Gladys was deployed to the UN Multidimensional Integrated Stabilization Mission in the Central African Republic (MINUSCA) eight months ago as a gender officer.

Every day, Gladys collaborates with the national police in the capital, Bangui, at the police station for the First District. She monitors the work of the national police, ensuring that the basic human rights of detainees are respected, and that international professional standards are met.

She also meets regularly with community members in central Bangui, talking to local leaders and traditional chiefs to promote gender rights.

By meeting with community members, Gladys learned about Ashley Bongo Passi, a 13-year-old girl who was raped and became pregnant as a result. Gladys supported Ashley, and her 25-year-old mother, by sending Ashley to the non-governmental organization Médecins Sans Frontières (MSF), or Doctors Without Borders, for medical aid.

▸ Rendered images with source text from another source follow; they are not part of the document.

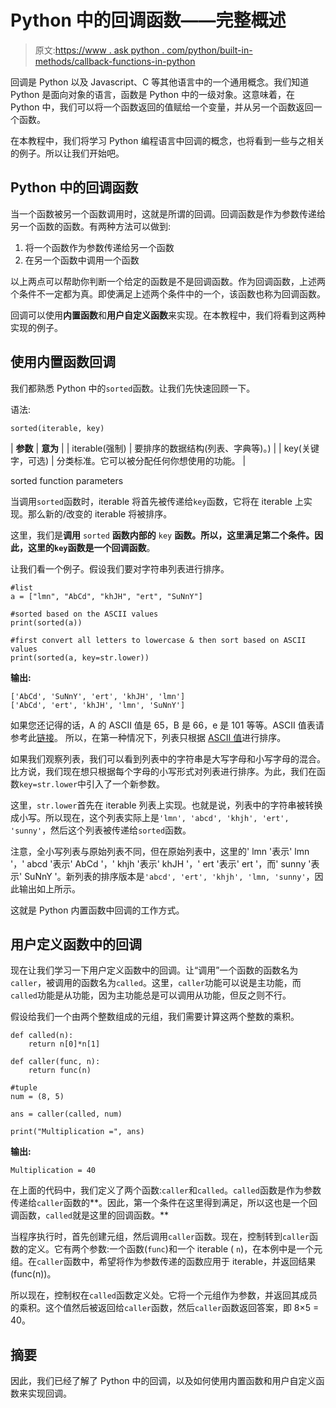 # Python 中的回调函数——完整概述

> 原文:[https://www . ask python . com/python/built-in-methods/callback-functions-in-python](https://www.askpython.com/python/built-in-methods/callback-functions-in-python)

回调是 Python 以及 Javascript、C 等其他语言中的一个通用概念。我们知道 Python 是面向对象的语言，函数是 Python 中的一级对象。这意味着，在 Python 中，我们可以将一个函数返回的值赋给一个变量，并从另一个函数返回一个函数。

在本教程中，我们将学习 Python 编程语言中回调的概念，也将看到一些与之相关的例子。所以让我们开始吧。

## Python 中的回调函数

当一个函数被另一个函数调用时，这就是所谓的回调。回调函数是作为参数传递给另一个函数的函数。有两种方法可以做到:

1.  将一个函数作为参数传递给另一个函数
2.  在另一个函数中调用一个函数

以上两点可以帮助你判断一个给定的函数是不是回调函数。作为回调函数，上述两个条件不一定都为真。即使满足上述两个条件中的一个，该函数也称为回调函数。

回调可以使用**内置函数**和**用户自定义函数**来实现。在本教程中，我们将看到这两种实现的例子。

## 使用内置函数回调

我们都熟悉 Python 中的`sorted`函数。让我们先快速回顾一下。

语法:

```
sorted(iterable, key)

```

| **参数** | **意为** |
| iterable(强制) | 要排序的数据结构(列表、字典等)。) |
| key(关键字，可选) | 分类标准。它可以被分配任何你想使用的功能。 |

sorted function parameters

当调用`sorted`函数时，iterable 将首先被传递给`key`函数，它将在 iterable 上实现。那么新的/改变的 iterable 将被排序。

这里，我们是**调用** `sorted` **函数内部的** `key` **函数。**所以，这里满足第二个条件。因此，这里的`key`函数是一个**回调函数**。

让我们看一个例子。假设我们要对字符串列表进行排序。

```
#list
a = ["lmn", "AbCd", "khJH", "ert", "SuNnY"]

#sorted based on the ASCII values
print(sorted(a))

#first convert all letters to lowercase & then sort based on ASCII values
print(sorted(a, key=str.lower))

```

**输出:**

```
['AbCd', 'SuNnY', 'ert', 'khJH', 'lmn']
['AbCd', 'ert', 'khJH', 'lmn', 'SuNnY']

```

如果您还记得的话，A 的 ASCII 值是 65，B 是 66，e 是 101 等等。ASCII 值表请参考此[链接](https://www.cs.cmu.edu/~pattis/15-1XX/common/handouts/ascii.html)。
所以，在第一种情况下，列表只根据 [ASCII 值](https://www.askpython.com/python/built-in-methods/python-ascii-function)进行排序。

如果我们观察列表，我们可以看到列表中的字符串是大写字母和小写字母的混合。比方说，我们现在想只根据每个字母的小写形式对列表进行排序。为此，我们在函数`key=str.lower`中引入了一个新参数。

这里，`str.lower`首先在 iterable 列表上实现。也就是说，列表中的字符串被转换成小写。所以现在，这个列表实际上是`'lmn', 'abcd', 'khjh', 'ert', 'sunny'`，然后这个列表被传递给`sorted`函数。

注意，全小写列表与原始列表不同，但在原始列表中，这里的' lmn '表示' lmn '，' abcd '表示' AbCd '，' khjh '表示' khJH '，' ert '表示' ert '，而' sunny '表示' SuNnY '。新列表的排序版本是`'abcd', 'ert', 'khjh', 'lmn, 'sunny'`，因此输出如上所示。

这就是 Python 内置函数中回调的工作方式。

## 用户定义函数中的回调

现在让我们学习一下用户定义函数中的回调。让“调用”一个函数的函数名为`caller`，被调用的函数名为`called`。这里，`caller`功能可以说是主功能，而`called`功能是从功能，因为主功能总是可以调用从功能，但反之则不行。

假设给我们一个由两个整数组成的元组，我们需要计算这两个整数的乘积。

```
def called(n):
    return n[0]*n[1]

def caller(func, n):
    return func(n)

#tuple
num = (8, 5)

ans = caller(called, num)

print("Multiplication =", ans)

```

**输出:**

```
Multiplication = 40

```

在上面的代码中，我们定义了两个函数:`caller`和`called`。`called`函数是作为参数传递给`caller`函数的**。因此，第一个条件在这里得到满足，所以这也是一个回调函数，`called`就是这里的回调函数。**

当程序执行时，首先创建元组，然后调用`caller`函数。现在，控制转到`caller`函数的定义。它有两个参数:一个函数(`func`)和一个 iterable ( `n`)，在本例中是一个元组。在`caller`函数中，希望将作为参数传递的函数应用于 iterable，并返回结果(func(n))。

所以现在，控制权在`called`函数定义处。它将一个元组作为参数，并返回其成员的乘积。这个值然后被返回给`caller`函数，然后`caller`函数返回答案，即 8×5 = 40。

## 摘要

因此，我们已经了解了 Python 中的回调，以及如何使用内置函数和用户自定义函数来实现回调。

Gladys also worked to identify the rapist and arrest him, while also providing Ashley with support for clothes and baby formula for her six-week-old baby. Ashley was able to go back to school, and she named her baby Gladys, in tribute to the UN police officer who supported her. Gladys continues to help with Ashley’s school fees.

In addition to her regular duties, Gladys and her UNPOL colleagues provide classes at Ashley’s school, Ecole des 136 villas, on sexual education and preventing gender-based violence. The students are from the last elementary class (CM2) at the school, which has over 2,700 students.